Analyst Jim Wicklund at Rauscher Pierce Refsnes attributed the recent selloff and the
hostility toward the sector to seasonal factors. "The psychology at this time of the year is
always negative," he says. On a statistical basis stocks typically weaken at this time of
year. A model at Rauscher shows stocks bottoming out at the end of November.
"The problem comes from the psychological point of view of investors. They may think
there is something endemically wrong with the sector," which they are not seeing, he
says.

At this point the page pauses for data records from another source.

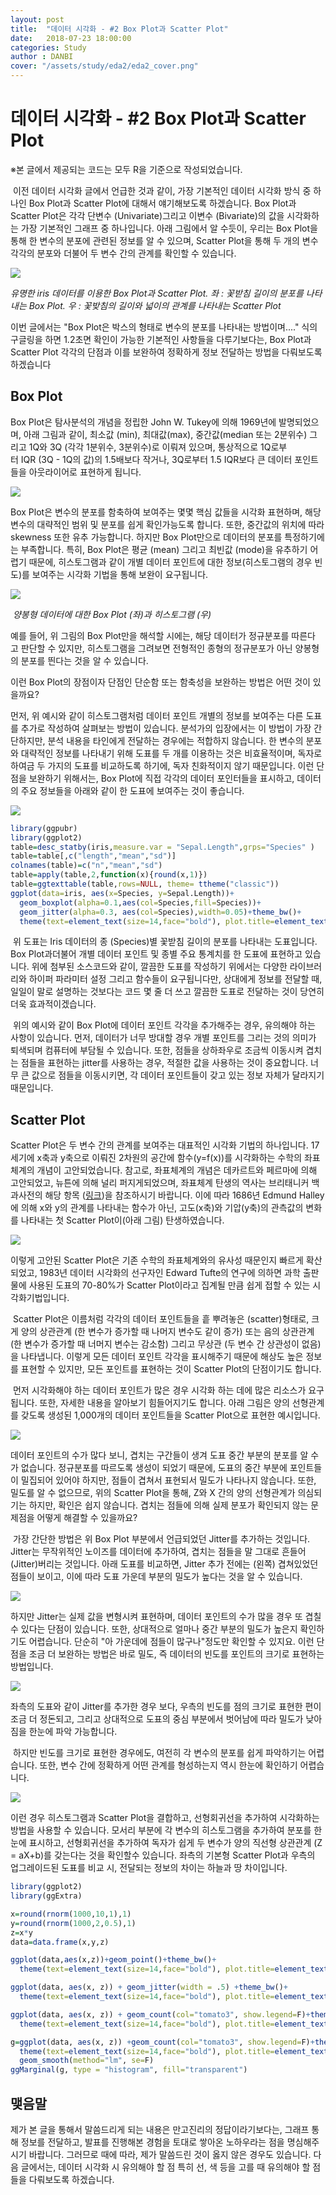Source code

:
 ```yaml
---
layout: post
title:  "데이터 시각화 - #2 Box Plot과 Scatter Plot"
date:   2018-07-23 18:00:00
categories: Study
author : DANBI
cover: "/assets/study/eda2/eda2_cover.png"
---
```


# 데이터 시각화 - #2 Box Plot과 Scatter Plot

※본 글에서 제공되는 코드는 모두 R을 기준으로 작성되었습니다.  

​	이전 데이터 시각화 글에서 언급한 것과 같이, 가장 기본적인 데이터 시각화 방식 중 하나인 Box Plot과 Scatter Plot에 대해서 얘기해보도록 하겠습니다. Box Plot과 Scatter Plot은 각각 단변수 (Univariate)그리고 이변수 (Bivariate)의 값을 시각화하는 가장 기본적인 그래프 중 하나입니다. 아래 그림에서 알 수듯이, 우리는 Box Plot을 통해 한 변수의 분포에 관련된 정보를 알 수 있으며, Scatter Plot을 통해 두 개의 변수 각각의 분포와 더불어 두 변수 간의 관계를 확인할 수 있습니다. 

![](/assets/study/eda2/eda2_graph1.png)

*유명한 iris 데이터를 이용한 Box Plot과 Scatter Plot.*
*좌 : 꽃받침 길이의 분포를 나타내는 Box Plot. 우 : 꽃밪침의 길이와 넓이의 관계를 나타내는 Scatter Plot*

이번 글에서는 "Box Plot은 박스의 형태로 변수의 분포를 나타내는 방법이며...." 식의 구글링을 하면 1.2초면 확인이 가능한 기본적인 사항들을 다루기보다는, Box Plot과 Scatter Plot 각각의 단점과 이를 보완하여 정확하게 정보 전달하는 방법을 다뤄보도록 하겠습니다

## Box Plot

Box Plot은 탐사분석의 개념을 정립한 John W. Tukey에 의해 1969년에 발명되었으며, 아래 그림과 같이, 최소값 (min), 최대값(max), 중간값(median 또는 2분위수) 그리고 1Q와 3Q (각각 1분위수, 3분위수)로 이뤄져 있으며, 통상적으로 1Q로부터 IQR (3Q - 1Q의 값)의 1.5배보다 작거나, 3Q로부터 1.5 IQR보다 큰 데이터 포인트들을 아웃라이어로 표현하게 됩니다. 

![](/assets/study/eda2/eda2_boxplot.png)

Box Plot은 변수의 분포를 함축하여 보여주는 몇몇 핵심 값들을 시각화 표현하며, 해당 변수의 대략적인 범위 및 분포를 쉽게 확인가능도록 합니다. 또한, 중간값의 위치에 따라 skewness 또한 유추 가능합니다. 하지만 Box Plot만으로 데이터의 분포를 특정하기에는 부족합니다. 특히, Box Plot은 평균 (mean) 그리고 최빈값 (mode)을 유추하기 어렵기 때문에, 히스토그램과 같이 개별 데이터 포인트에 대한 정보(히스토그램의 경우 빈도)를 보여주는 시각화 기법을 통해 보완이 요구됩니다. 

![](/assets/study/eda2/eda2_boxplot2.png)

​						*양봉형 데이터에 대한 Box Plot (좌)과 히스토그램 (우)*

예를 들어, 위 그림의 Box Plot만을 해석할 시에는, 해당 데이터가 정규분포를 따른다고 판단할 수 있지만, 히스토그램을 그려보면 전형적인 종형의 정규분포가 아닌 양봉형의 분포를 띈다는 것을 알 수 있습니다.  

이런 Box Plot의 장점이자 단점인 단순함 또는 함축성을 보완하는 방법은 어떤 것이 있을까요?  

먼저, 위 예시와 같이 히스토그램처럼 데이터 포인트 개별의 정보를 보여주는 다른 도표를 추가로 작성하여 살펴보는 방법이 있습니다. 분석가의 입장에서는 이 방법이 가장 간단하지만, 분석 내용을 타인에게 전달하는 경우에는 적합하지 않습니다. 한 변수의 분포와 대략적인 정보를 나타내기 위해 도표를 두 개를 이용하는 것은 비효율적이며, 독자로 하여금 두 가지의 도표를 비교하도록 하기에, 독자 친화적이지 않기 때문입니다. 이런 단점을 보완하기 위해서는, Box Plot에 직접 각각의 데이터 포인터들을 표시하고, 데이터의 주요 정보들을 아래와 같이 한 도표에 보여주는 것이 좋습니다.  

![](/assets/study/eda2/eda2_boxplot3.png)

```R
library(ggpubr)
library(ggplot2)
table=desc_statby(iris,measure.var = "Sepal.Length",grps="Species" )
table=table[,c("length","mean","sd")]
colnames(table)=c("n","mean","sd")
table=apply(table,2,function(x){round(x,1)})
table=ggtexttable(table,rows=NULL, theme= ttheme("classic"))
ggplot(data=iris, aes(x=Species, y=Sepal.Length))+
  geom_boxplot(alpha=0.1,aes(col=Species,fill=Species))+
  geom_jitter(alpha=0.3, aes(col=Species),width=0.05)+theme_bw()+
  theme(text=element_text(size=14,face="bold"), plot.title=element_text(hjust=0.5, size=16,face="bold"))+ annotation_custom(ggplotGrob(table),xmin=2.8,xmax=3.1,ymin=1.5)
```

​	위 도표는 Iris 데이터의 종 (Species)별 꽃받침 길이의 분포를 나타내는 도표입니다. Box Plot과더불어 개별 데이터 포인트 및 종별 주요 통계치를 한 도표에 표현하고 있습니다. 위에 첨부된 소스코드와 같이, 깔끔한 도표를 작성하기 위에서는 다양한 라이브러리와 하이퍼 파라미터 설정 그리고 함수들이 요구됩니다만, 상대에게 정보를 전달할 때, 일일이 말로 설명하는 것보다는 코드 몇 줄 더 쓰고 깔끔한 도표로 전달하는 것이 당연히 더욱 효과적이겠습니다.  

​	위의 예시와 같이 Box Plot에 데이터 포인트 각각을 추가해주는 경우, 유의해야 하는 사항이 있습니다. 먼저, 데이터가 너무 방대할 경우 개별 포인트를 그리는 것의 의미가 퇴색되며 컴퓨터에 부담될 수 있습니다. 또한, 점들을 상하좌우로 조금씩 이동시켜 겹치는 점들을 표현하는 jitter를 사용하는 경우, 적절한 값을 사용하는 것이 중요합니다. 너무 큰 값으로 점들을 이동시키면, 각 데이터 포인트들이 갖고 있는 정보 자체가 달라지기 때문입니다.  



## Scatter Plot

Scatter Plot은 두 변수 간의 관계를 보여주는 대표적인 시각화 기법의 하나입니다. 17세기에 x축과 y축으로 이뤄진 2차원의 공간에 함수(y=f(x))를 시각화하는 수학의 좌표체계의 개념이 고안되었습니다. 참고로, 좌표체계의 개념은 데카르트와 페르마에 의해 고안되었고, 뉴튼에 의해 널리 퍼지게되었으며, 좌표체계 탄생의 역사는 브리태니커 백과사전의 해당 항목 ([링크](https://www.britannica.com/science/analytic-geometry))을 참조하시기 바랍니다. 이에 따라 1686년 Edmund Halley에 의해 x와 y의 관계를 나타내는 함수가 아닌, 고도(x축)와 기압(y축)의 관측값의 변화를 나타내는 첫 Scatter Plot이(아래 그림) 탄생하였습니다. 

![](/assets/study/eda2/eda2_sc1.png)

이렇게 고안된 Scatter Plot은 기존 수학의 좌표체계와의 유사성 때문인지 빠르게 확산되었고, 1983년 데이터 시각화의 선구자인 Edward Tufte의 연구에 의하면 과학 출판물에 사용된 도표의 70-80%가 Scatter Plot이라고 집계될 만큼 쉽게 접할 수 있는 시각화기법입니다. 

​	Scatter Plot은 이름처럼 각각의 데이터 포인트들을 흩 뿌려놓은 (scatter)형태로, 크게 양의 상관관계 (한 변수가 증가할 때 나머지 변수도 같이 증가) 또는 음의 상관관계 (한 변수가 증가할 때 너머지 변수는 감소함) 그리고 무상관 (두 변수 간 상관성이 없음)을 나타냅니다. 이렇게 모든 데이터 포인트 각각을 표시해주기 때문에 해상도 높은 정보를 표현할 수 있지만, 모든 포인트를 표현하는 것이 Scatter Plot의 단점이기도 합니다.   

​	먼저 시각화해야 하는 데이터 포인트가 많은 경우 시각화 하는 데에 많은 리소스가 요구됩니다. 또한, 자세한 내용을 알아보기 힘들어지기도 합니다. 아래 그림은 양의 선형관계를 갖도록 생성된 1,000개의 데이터 포인트들을 Scatter Plot으로 표현한 예시입니다.  

![](/assets/study/eda2/eda2_sc2.png)

데이터 포인트의 수가 많다 보니, 겹치는 구간들이 생겨 도표 중간 부분의 분포를 알 수가 없습니다. 정규분포를 따르도록 생성이 되었기 때문에, 도표의 중간 부분에 포인트들이 밀집되어 있어야 하지만, 점들이 겹쳐서 표현되서 밀도가 나타나지 않습니다. 또한, 밀도를 알 수 없으므로, 위의 Scatter Plot을 통해, Z와 X 간의 양의 선형관계가 의심되기는 하지만, 확인은 쉽지 않습니다. 겹치는 점들에 의해 실제 분포가 확인되지 않는 문제점을 어떻게 해결할 수 있을까요? 

​	가장 간단한 방법은 위 Box Plot 부분에서 언급되었던 Jitter를 추가하는 것입니다. Jitter는 무작위적인 노이즈를 데이터에 추가하여, 겹치는 점들을 말 그대로 흔들어 (Jitter)버리는 것입니다. 아래 도표를 비교하면, Jitter 추가 전에는 (왼쪽) 겹쳐있었던 점들이 보이고, 이에 따라 도표 가운데 부분의 밀도가 높다는 것을 알 수 있습니다.  

![](/assets/study/eda2/eda2_sc4.png)

하지만 Jitter는 실제 값을 변형시켜 표현하며, 데이터 포인트의 수가 많을 경우 또 겹칠 수 있다는 단점이 있습니다. 또한, 상대적으로 얼마나 중간 부분의 밀도가 높은지 확인하기도 어렵습니다. 단순히 "아 가운데에 점들이 많구나"정도만 확인할 수 있지요. 이런 단점을 조금 더 보완하는 방법은 바로 밀도, 즉 데이터의 빈도를 포인트의 크기로 표현하는 방법입니다. 

![](/assets/study/eda2/eda2_sc5.png)

좌측의 도표와 같이 Jitter를 추가한 경우 보다, 우측의 빈도를 점의 크기로 표현한 편이 조금 더 정돈되고, 그리고 상대적으로 도표의 중심 부분에서 벗어남에 따라 밀도가 낮아짐을 한눈에 파악 가능합니다. 

​	하지만 빈도를 크기로 표현한 경우에도, 여전히 각 변수의 분포를 쉽게 파악하기는 어렵습니다. 또한, 변수 간에 정확하게 어떤 관계를 형성하는지 역시 한눈에 확인하기 어렵습니다.   

![](/assets/study/eda2/eda2_sc6.png)

이런 경우 히스토그램과 Scatter Plot을 결합하고, 선형회귀선을 추가하여 시각화하는 방법을 사용할 수 있습니다. 모서리 부분에 각 변수의 히스토그램을 추가하여 분포를 한눈에 표시하고, 선형회귀선을 추가하여 독자가 쉽게 두 변수가 양의 직선형 상관관계 (Z = aX+b)를 갖는다는 것을 확인할수 있습니다. 좌측의 기본형 Scatter Plot과 우측의 업그레이드된 도표를 비교 시, 전달되는 정보의 차이는 하늘과 땅 차이입니다. 

```R
library(ggplot2)
library(ggExtra)

x=round(rnorm(1000,10,1),1)
y=round(rnorm(1000,2,0.5),1)
z=x*y
data=data.frame(x,y,z)

ggplot(data,aes(x,z))+geom_point()+theme_bw()+
  theme(text=element_text(size=14,face="bold"), plot.title=element_text(hjust=0.5, size=16,face="bold"))

ggplot(data, aes(x, z)) + geom_jitter(width = .5) +theme_bw()+
  theme(text=element_text(size=14,face="bold"), plot.title=element_text(hjust=0.5, size=16,face="bold"))

ggplot(data, aes(x, z)) + geom_count(col="tomato3", show.legend=F)+theme_bw()+
  theme(text=element_text(size=14,face="bold"), plot.title=element_text(hjust=0.5, size=16,face="bold"))

g=ggplot(data, aes(x, z)) +geom_count(col="tomato3", show.legend=F)+theme_bw()+
  theme(text=element_text(size=14,face="bold"), plot.title=element_text(hjust=0.5, size=16,face="bold"))+
  geom_smooth(method="lm", se=F)
ggMarginal(g, type = "histogram", fill="transparent")
```



## 맺음말

제가 본 글을 통해서 말씀드리게 되는 내용은 만고진리의 정답이라기보다는, 그래프 통해 정보를 전달하고, 발표를 진행해본 경험을 토대로 쌓아온 노하우라는 점을 명심해주시기 바랍니다. 그러므로 때에 따라, 제가 말씀드린 것이 옳지 않은 경우도 있습니다. 다음 글에서는, 데이터 시각화 시 유의해야 할 점 특히 선, 색 등을 고를 때 유의해야 할 점들을 다뤄보도록 하겠습니다.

But exploration spending is up 17% for the year, he says, and even though the
sector is up less than it was in September, his buy list -- which includes Atwood
Oceanics (ATW:NYSE) Marine Drilling Company (MDCO:Nasdaq) and Rowan Co.
(RDC:NYSE) -- is up 53% for the year.

But it's not all wine and roses yet. In the midst of the sector's downturn, one company
has pulled a stock offering. A group of shareholders in National Oilwell (NOI:NYSE), a
supplier of machinery and equipment to the drilling industry, has decided not to go
forward with a sale of 5.5 million shares by insiders. Also, Parker Drilling (PKD:NYSE)
filed to sell 10 million shares and is now unsure if it will go forward with the offering.
Instead, Parker plans to finance the rest of its Hercules purchase with cash on hand,
according to company vice president and treasurer Ed Hendrix. The company will hold
off paying down its debt, and will have to find an alternate way to finance their
international projects, he said. "You'll not see us slow down in any project," Hendrix says.
"It won't affect our 1998 capital expenditure program at all," referring to drilling programs
for international customers such as Chevron, (CHV:NYSE) Exxon, (XON:NYSE) and
Shell.

Concern, if not fear, is also warranted over fluctuations in the price of crude oil. One
Morgan Stanley Dean Witter oil analyst, Doug Terreson, has taken this concern to heart,
reducing his 1998 crude oil price forecast to $20 per barrel from $21. But even at $19 a
barrel, producers will still be profitable, said Dan Morrison, a research vice president at
Rauscher who follows exploration and production companies. He said he has not
adjusted his forecast of $20.59 per barrel for 1998, adding that the selling activity in the
drilling sector traditionally happens at year end.